**WHAT IS EXPECTED**
Return every line from the one with "to $INSTALL_DIR/startup/scripts. |" through the one with "Accepts key-value pairs", inclusive, exactly as it appears below.

[Opening THE RECORDS section]

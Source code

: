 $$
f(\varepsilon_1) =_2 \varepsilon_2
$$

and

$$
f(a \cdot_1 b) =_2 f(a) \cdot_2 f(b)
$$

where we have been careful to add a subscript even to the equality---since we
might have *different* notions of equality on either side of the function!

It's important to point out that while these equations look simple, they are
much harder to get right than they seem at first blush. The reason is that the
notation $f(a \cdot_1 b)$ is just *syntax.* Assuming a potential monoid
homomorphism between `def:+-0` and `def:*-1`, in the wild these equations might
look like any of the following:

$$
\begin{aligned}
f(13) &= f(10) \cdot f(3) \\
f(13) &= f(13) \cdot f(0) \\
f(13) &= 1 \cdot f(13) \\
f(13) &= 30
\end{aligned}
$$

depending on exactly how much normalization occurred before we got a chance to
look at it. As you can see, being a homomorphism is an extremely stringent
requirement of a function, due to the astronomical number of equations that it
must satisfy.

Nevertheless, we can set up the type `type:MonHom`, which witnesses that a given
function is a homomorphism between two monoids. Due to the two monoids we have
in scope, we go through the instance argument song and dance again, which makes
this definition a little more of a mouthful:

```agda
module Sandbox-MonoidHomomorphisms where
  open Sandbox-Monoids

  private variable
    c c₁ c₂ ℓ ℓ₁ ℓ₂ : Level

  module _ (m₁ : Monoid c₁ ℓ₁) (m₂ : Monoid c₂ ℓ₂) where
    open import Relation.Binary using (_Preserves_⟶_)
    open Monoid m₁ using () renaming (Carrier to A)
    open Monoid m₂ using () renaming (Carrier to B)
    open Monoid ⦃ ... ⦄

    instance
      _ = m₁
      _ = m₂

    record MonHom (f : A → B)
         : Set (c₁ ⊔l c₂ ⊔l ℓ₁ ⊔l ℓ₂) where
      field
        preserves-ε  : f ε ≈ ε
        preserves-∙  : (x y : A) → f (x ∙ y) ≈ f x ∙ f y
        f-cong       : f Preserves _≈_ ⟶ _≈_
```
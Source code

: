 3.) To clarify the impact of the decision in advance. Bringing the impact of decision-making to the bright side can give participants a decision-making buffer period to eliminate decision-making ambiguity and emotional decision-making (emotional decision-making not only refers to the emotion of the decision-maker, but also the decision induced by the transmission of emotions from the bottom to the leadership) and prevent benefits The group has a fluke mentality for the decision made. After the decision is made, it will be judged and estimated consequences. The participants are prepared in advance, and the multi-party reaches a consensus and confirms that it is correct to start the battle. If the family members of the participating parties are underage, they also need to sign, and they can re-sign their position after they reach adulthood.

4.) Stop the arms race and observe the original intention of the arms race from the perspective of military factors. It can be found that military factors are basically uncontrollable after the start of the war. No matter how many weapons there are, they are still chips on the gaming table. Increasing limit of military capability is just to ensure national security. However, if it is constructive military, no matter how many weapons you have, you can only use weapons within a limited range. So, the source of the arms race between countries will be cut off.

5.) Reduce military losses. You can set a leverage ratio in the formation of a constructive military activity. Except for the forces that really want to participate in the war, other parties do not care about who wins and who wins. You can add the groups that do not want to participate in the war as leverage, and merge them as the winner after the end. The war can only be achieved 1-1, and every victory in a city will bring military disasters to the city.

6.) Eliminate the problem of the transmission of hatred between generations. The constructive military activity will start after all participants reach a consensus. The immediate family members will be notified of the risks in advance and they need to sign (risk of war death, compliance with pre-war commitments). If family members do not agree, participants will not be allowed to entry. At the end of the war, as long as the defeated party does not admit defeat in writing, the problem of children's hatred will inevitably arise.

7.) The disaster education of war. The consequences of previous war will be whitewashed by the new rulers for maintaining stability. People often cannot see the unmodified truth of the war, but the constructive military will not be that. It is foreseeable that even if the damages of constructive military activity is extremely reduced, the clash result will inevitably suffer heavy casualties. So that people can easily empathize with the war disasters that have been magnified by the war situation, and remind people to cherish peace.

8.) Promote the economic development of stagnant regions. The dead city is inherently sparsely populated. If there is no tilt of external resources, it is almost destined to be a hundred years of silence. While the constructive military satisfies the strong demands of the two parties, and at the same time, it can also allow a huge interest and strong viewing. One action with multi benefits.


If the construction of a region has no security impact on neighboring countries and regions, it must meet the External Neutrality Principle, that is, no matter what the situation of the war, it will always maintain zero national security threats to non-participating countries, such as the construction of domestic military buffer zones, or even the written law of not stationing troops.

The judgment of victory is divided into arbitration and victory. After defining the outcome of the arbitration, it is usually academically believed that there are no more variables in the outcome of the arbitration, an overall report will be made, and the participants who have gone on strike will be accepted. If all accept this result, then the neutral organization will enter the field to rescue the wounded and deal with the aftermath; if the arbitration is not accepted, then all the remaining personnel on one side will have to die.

[Closing THE RECORDS section]
[Opening THE RECORDS section]

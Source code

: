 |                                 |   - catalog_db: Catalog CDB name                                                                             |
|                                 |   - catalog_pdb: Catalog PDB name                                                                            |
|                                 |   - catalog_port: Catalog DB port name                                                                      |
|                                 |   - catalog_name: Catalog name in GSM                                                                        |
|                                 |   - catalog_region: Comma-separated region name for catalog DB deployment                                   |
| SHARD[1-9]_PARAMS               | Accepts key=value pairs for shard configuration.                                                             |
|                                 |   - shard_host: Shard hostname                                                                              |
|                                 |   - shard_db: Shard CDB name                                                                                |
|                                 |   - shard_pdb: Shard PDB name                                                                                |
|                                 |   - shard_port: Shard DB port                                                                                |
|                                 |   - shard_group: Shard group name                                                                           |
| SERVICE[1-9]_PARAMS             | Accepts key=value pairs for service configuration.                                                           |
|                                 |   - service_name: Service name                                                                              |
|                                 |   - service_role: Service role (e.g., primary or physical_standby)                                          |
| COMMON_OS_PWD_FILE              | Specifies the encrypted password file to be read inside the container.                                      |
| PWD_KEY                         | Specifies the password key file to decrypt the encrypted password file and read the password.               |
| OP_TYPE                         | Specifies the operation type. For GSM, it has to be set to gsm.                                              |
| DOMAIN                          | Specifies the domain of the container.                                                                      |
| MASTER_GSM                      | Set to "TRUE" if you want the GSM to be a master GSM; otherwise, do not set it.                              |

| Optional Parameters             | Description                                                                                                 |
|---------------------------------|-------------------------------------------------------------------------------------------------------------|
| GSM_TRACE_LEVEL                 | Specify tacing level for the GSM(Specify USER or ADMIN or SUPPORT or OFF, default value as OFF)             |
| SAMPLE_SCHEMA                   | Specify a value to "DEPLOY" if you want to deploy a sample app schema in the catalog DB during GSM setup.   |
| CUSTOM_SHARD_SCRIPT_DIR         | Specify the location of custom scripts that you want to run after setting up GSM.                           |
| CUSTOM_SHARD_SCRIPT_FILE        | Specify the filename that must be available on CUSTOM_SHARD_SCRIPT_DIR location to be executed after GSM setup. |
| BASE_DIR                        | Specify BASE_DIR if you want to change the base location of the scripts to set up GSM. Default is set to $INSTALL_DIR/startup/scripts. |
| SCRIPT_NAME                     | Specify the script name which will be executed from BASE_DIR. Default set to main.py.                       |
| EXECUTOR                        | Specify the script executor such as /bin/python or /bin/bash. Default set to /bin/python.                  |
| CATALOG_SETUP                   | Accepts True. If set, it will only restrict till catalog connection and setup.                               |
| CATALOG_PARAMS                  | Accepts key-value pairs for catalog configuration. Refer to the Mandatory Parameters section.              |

[Closing THE RECORDS section]

**WRITTEN SOLUTION**
| BASE_DIR                        | Specify BASE_DIR if you want to change the base location of the scripts to set up GSM. Default is set to $INSTALL_DIR/startup/scripts. |
| SCRIPT_NAME                     | Specify the script name which will be executed from BASE_DIR. Default set to main.py.                       |
| EXECUTOR                        | Specify the script executor such as /bin/python or /bin/bash. Default set to /bin/python.                  |
| CATALOG_SETUP                   | Accepts True. If set, it will only restrict till catalog connection and setup.                               |
| CATALOG_PARAMS                  | Accepts key-value pairs for catalog configuration. Refer to the Mandatory Parameters section.              |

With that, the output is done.